Indian corruption activist abandons hunger strike
Seventy-four-year-old Anna Hazare accepted a glass of coconut water and honey from a five-year-old girl as thousands of his supporters cheered him on, waving Indian flags, chanting “long live India” and singing patriotic songs.
“This is your victory. This is the fruit of your work in the last 13 days,” Hazare told the crowd, filled with his supporters wearing the white cloth caps, reminiscent of India’s independence leaders, that have become the protests’ signature.
Hazare was expected to be taken to a hospital later in the day.
He began his fast on August 16, demanding Parliament pass his sweeping proposal to create a powerful anti-corruption ombudsman in order to police everyone from the prime minister to the lowest village bureaucrat.
The government, miscalculating the popularity of his anti-corruption message, briefly arrested him to quash his protest, a move that sent tens of thousands of his angry supporters pouring into the streets across the country.

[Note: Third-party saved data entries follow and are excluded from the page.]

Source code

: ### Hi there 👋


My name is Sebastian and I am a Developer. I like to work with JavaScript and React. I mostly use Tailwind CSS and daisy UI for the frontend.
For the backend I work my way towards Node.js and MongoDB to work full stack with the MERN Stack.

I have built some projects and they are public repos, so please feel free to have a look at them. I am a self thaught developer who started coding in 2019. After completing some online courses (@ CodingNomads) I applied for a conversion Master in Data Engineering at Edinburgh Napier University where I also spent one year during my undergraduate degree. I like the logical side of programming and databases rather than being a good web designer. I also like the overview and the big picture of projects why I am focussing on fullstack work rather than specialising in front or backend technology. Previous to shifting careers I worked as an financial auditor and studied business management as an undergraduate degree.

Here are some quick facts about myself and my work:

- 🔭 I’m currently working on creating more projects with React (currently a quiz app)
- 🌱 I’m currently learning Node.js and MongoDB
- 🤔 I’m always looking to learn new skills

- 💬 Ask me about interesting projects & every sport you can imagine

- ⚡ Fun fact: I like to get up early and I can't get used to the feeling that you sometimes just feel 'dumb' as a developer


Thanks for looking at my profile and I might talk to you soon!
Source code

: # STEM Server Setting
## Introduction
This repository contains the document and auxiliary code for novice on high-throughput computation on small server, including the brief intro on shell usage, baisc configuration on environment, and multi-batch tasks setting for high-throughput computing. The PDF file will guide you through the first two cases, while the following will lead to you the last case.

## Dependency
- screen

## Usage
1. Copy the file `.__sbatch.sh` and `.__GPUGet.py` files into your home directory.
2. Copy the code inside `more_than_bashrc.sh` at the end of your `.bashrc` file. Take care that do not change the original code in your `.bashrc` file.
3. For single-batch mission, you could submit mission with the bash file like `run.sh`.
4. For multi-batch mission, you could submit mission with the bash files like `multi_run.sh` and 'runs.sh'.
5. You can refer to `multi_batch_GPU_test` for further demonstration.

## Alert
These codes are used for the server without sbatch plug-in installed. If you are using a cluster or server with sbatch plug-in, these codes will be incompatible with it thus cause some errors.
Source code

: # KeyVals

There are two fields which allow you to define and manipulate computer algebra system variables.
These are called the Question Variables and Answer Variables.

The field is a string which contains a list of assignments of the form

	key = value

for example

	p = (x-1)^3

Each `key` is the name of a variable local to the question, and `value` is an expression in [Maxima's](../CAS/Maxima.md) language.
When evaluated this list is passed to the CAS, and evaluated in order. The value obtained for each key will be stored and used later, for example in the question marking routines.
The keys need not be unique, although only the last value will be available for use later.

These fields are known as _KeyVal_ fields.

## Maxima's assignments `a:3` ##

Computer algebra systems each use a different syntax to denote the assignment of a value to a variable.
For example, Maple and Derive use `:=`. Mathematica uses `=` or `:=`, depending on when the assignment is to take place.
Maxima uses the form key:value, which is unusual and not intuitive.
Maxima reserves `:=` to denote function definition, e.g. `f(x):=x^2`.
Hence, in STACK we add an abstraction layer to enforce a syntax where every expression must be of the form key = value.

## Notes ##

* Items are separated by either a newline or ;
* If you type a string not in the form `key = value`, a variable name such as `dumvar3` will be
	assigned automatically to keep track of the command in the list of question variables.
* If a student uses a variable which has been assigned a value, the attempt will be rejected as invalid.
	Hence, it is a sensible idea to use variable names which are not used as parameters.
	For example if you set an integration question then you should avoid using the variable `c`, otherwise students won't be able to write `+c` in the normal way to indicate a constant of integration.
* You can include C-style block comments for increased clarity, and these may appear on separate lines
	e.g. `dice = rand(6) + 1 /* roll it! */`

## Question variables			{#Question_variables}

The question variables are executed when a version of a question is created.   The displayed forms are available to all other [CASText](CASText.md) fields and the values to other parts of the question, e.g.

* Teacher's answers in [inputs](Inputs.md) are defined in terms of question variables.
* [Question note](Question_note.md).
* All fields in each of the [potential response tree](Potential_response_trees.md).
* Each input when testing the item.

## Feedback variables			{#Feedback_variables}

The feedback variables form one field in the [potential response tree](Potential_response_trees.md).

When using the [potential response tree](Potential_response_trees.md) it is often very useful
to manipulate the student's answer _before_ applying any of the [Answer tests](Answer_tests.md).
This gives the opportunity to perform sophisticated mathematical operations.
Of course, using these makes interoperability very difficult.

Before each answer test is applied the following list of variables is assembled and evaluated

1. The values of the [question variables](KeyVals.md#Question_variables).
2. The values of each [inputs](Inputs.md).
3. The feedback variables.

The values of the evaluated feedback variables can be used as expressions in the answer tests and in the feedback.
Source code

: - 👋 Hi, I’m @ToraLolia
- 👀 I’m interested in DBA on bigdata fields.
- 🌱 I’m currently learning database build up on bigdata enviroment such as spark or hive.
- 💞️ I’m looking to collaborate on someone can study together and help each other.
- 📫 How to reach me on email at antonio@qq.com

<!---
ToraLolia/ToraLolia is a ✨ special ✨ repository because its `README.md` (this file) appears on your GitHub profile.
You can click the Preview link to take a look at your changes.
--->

Hazare, who claims inspiration from liberation hero Mohandas K Gandhi, was eventually given access to a fairground in the capital, New Delhi, which attracted tens of thousands of protesters from India’s growing middle class fed up with paying bribes for everything from getting a driver’s license to enrolling a child in nursery school.
“People are suffering from corruption and there seems to be no end,” said Prabhat Tiwari, a 25-year- old businessman who came to the protest ground every day for a week.
Officials said Hazare’s draft bill — which would put the prime minister, judiciary and state bureaucrats under the ombudsman — was unconstitutional. The protesters complained that the government’s own bill was toothless and would do nothing to battle corruption.
In the end, Parliament held a nine-hour debate that ended with a nonbinding “sense of the house” expressing support for some of his demands: committing to greater transparency and including low-level bureaucrats under the watchdog’s ambit.